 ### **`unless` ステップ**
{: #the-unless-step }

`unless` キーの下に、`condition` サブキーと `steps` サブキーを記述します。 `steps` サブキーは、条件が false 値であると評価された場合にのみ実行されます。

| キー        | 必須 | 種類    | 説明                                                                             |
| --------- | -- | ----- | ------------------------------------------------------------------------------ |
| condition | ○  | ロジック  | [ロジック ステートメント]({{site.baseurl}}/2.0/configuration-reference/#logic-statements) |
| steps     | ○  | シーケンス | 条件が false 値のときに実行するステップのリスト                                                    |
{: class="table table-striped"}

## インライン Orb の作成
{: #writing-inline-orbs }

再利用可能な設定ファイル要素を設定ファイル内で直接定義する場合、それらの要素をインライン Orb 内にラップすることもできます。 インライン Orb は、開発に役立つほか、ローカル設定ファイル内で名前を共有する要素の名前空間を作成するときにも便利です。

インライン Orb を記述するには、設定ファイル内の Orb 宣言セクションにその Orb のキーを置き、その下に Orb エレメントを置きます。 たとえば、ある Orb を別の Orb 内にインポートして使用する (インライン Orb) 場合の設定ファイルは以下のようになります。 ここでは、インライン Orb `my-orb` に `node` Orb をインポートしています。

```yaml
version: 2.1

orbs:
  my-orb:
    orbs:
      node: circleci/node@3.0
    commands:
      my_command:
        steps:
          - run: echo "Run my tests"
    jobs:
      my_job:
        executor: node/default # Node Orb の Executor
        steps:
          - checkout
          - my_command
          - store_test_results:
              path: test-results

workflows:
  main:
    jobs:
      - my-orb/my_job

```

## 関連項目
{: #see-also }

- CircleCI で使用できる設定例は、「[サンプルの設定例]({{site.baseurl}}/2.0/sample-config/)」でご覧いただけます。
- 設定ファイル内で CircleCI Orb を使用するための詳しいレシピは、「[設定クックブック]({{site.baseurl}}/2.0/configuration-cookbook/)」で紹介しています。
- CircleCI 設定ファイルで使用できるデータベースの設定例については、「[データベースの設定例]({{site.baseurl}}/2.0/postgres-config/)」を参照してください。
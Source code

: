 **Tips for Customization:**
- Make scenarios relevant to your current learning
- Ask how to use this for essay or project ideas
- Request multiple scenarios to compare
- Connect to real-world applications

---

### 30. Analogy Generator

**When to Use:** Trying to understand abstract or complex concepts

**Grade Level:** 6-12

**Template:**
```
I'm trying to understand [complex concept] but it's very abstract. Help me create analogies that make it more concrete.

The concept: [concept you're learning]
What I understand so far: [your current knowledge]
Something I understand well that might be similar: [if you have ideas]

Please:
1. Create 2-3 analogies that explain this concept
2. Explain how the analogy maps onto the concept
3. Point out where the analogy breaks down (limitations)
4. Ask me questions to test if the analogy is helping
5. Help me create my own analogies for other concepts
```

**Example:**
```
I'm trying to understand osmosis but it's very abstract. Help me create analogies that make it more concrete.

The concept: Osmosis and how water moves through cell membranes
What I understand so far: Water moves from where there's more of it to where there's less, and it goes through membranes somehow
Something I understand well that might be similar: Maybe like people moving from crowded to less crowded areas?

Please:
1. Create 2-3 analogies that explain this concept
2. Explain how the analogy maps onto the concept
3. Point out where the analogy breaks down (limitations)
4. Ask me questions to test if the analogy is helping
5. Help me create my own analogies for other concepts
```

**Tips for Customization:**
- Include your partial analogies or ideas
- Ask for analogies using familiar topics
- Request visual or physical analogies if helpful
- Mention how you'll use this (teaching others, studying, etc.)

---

——————————

- WORK INSTRUCTIONS
Look through the entries above, and wherever a line holds the word "well", copy it.

- YOUR SOLUTION
Something I understand well that might be similar: [if you have ideas]
Something I understand well that might be similar: Maybe like people moving from crowded to less crowded areas?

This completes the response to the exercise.